Atatürk, 8 Kasım 1938, saat 18.55’te fenalaştı. Doktorlar bir yandan bazı ilaçlar enjekte ederken, diğer yandan buz parçaları yutturmayı denediler. Atatürk, sağındaki saate bakmakta zorlanınca hemen yanındaki Genel Sekreteri Hasan Rıza Soyak’a “Saat kaç?” diye sordu. Hasan Rıza Soyak, “07.00 (19.00) efendim” yanıtını verdi. Atatürk bu soruyu birkaç kez tekrarladı ve her seferinde aynı cevabı aldı. Bir süre sükûnet bulunca yatağına yatırıldı. Başucuna yaklaşan Soyak, “Biraz rahat ettiniz, değil mi efendim?” diye sorduğunda Atatürk, “Evet” karşılığını verdi. Ardından Dr. Neşet Ömer İrdelp, Atatürk’ten dilini göstermesini istedi, Atatürk dilini yalnızca yarıya kadar çıkarabildi. Doktorun isteğini yerine getiremeyen Atatürk, başını hafifçe sağa çevirip Dr.
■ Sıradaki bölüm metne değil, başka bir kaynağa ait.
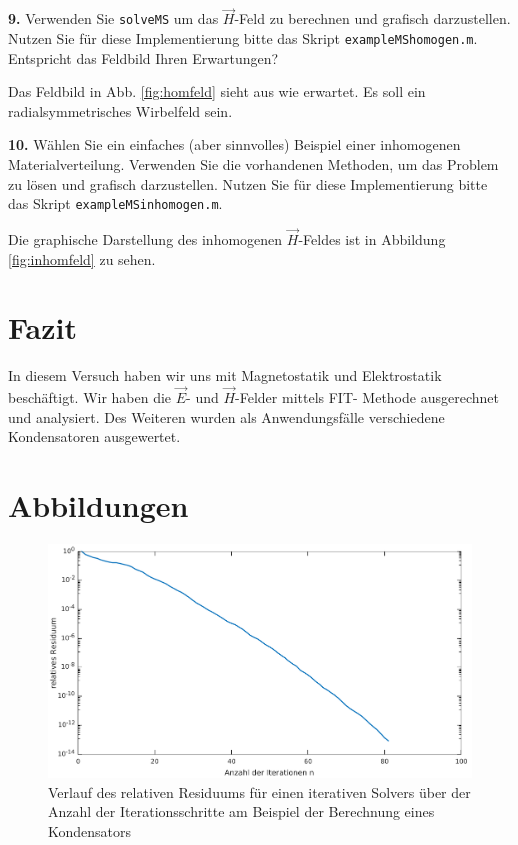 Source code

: \documentclass[Protokollheft.tex]{subfiles}
\begin{document}
\begin{framed}
	\noindent \textbf{9.} Verwenden Sie \lstinline{solveMS} um das $\vec{H}$-Feld zu berechnen und grafisch darzustellen. Nutzen Sie für diese Implementierung bitte das Skript \lstinline{exampleMShomogen.m}. Entspricht das Feldbild Ihren Erwartungen?\label{exer:visualizeHfield}
\end{framed}
\noindent
Das Feldbild in Abb. \ref{fig:homfeld} sieht aus wie erwartet. Es soll ein radialsymmetrisches Wirbelfeld sein.

\begin{framed}
	\noindent \textbf{10.} Wählen Sie ein einfaches (aber sinnvolles) Beispiel einer inhomogenen Materialverteilung. Verwenden Sie die vorhandenen Methoden, um das
Problem zu lösen und grafisch darzustellen. Nutzen Sie für diese Implementierung bitte das Skript \lstinline{exampleMSinhomogen.m}.\label{exer:Hfield4inhomogenMaterial}
\end{framed}
\noindent
Die graphische Darstellung des inhomogenen $\vec{H}$-Feldes ist in Abbildung \ref{fig:inhomfeld} zu sehen.



\section{Fazit}
In diesem Versuch haben wir uns mit Magnetostatik und Elektrostatik beschäftigt. Wir haben die $\vec{E}$- und $\vec{H}$-Felder mittels FIT- Methode ausgerechnet und analysiert. Des Weiteren wurden als Anwendungsfälle verschiedene Kondensatoren ausgewertet.

\clearpage
\newpage
\section{Abbildungen}
\begin{figure}[h!]
	\centering
	\includegraphics[width=0.7\linewidth]{ResidiumIterationenGraph.pdf}
	\caption{Verlauf des relativen Residuums für einen iterativen Solvers über der Anzahl der Iterationsschritte am Beispiel der Berechnung eines Kondensators}
	\label{fig:residiumiIterationen}
\end{figure}
\end{document}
Neşet Ömer’e baktı ve “Aleykümesselam” diyerek gözlerini kapattı. Bu, Atatürk’ün son sözleri oldu.

10 Kasım 1938 günü Hasan Rıza Soyak, Kılıç Ali’ye “Kılıç bak, koskoca bir tarih göçüyor.” dedi ve saat 09.05’i gösterdiğinde Atatürk birden gözlerini açtı; derin mavi gözleriyle orada bulunanlara son bir kez baktıktan sonra birkaç saniye içinde başını sağa çevirip gözlerini kapattı. Soyak, hıçkırıklarla karyolanın yanında diz çöktü, Atatürk’ün sağ elini avucunun içine alarak öptü ve yüzüne sürdü. Muhafız Komutanı İsmail Hakkı Tekçe de aynı eli öpüp yorganın altına koydu, Dr. Mim Kemal, yavaşça Atatürk’ün gözlerini kapattı. Dr. Kamil Berk ise beyaz ipek bir mendille çenesini bağladı. Son nöbet defterine ise “Saat 09.05’te vefat etmiştir” kaydını düştü.

Atatürk’ün vefatı Dr. Neşet Ömer İrdelp, Dr. Mim Kemal Öke ve Dr. Kamil Berk, Dr. Nihad Reşad Belger olmak üzere görevli doktorlar tarafından tespit edildi ve resmî kayıtlar tutuldu. Resmî tebliğle kamuoyuna duyurulan vefat haberinin ardından cenaze işlemleri için hazırlıklar başlatıldı.

10 Kasım sabahı Dolmabahçe Sarayı’nda saat 09.05’te yaşanan o an, ulusça tarifsiz bir yası başlattı, bayraklar yarıya indirildi, ülkede yas ilan edildi. Kadınlar, çocuklar, yaşlılar sokaklarda gözyaşlarına hâkim olamadı, o gün, Türkiye’de hayat bir süreliğine durdu. Fabrikalarda makineler sustu, okullarda ders zilleri çalmadı toplu taşıma araçları durdu, yabancı temsilciliklerde dokuz gün yas ilan edildi. Herkes aynı acıda birleşti. Türk milleti, onu yalnızca bir devlet adamı olarak değil, “bir milletin yeniden doğuşunu sağlayan önder” olarak sonsuzluğa uğurladı.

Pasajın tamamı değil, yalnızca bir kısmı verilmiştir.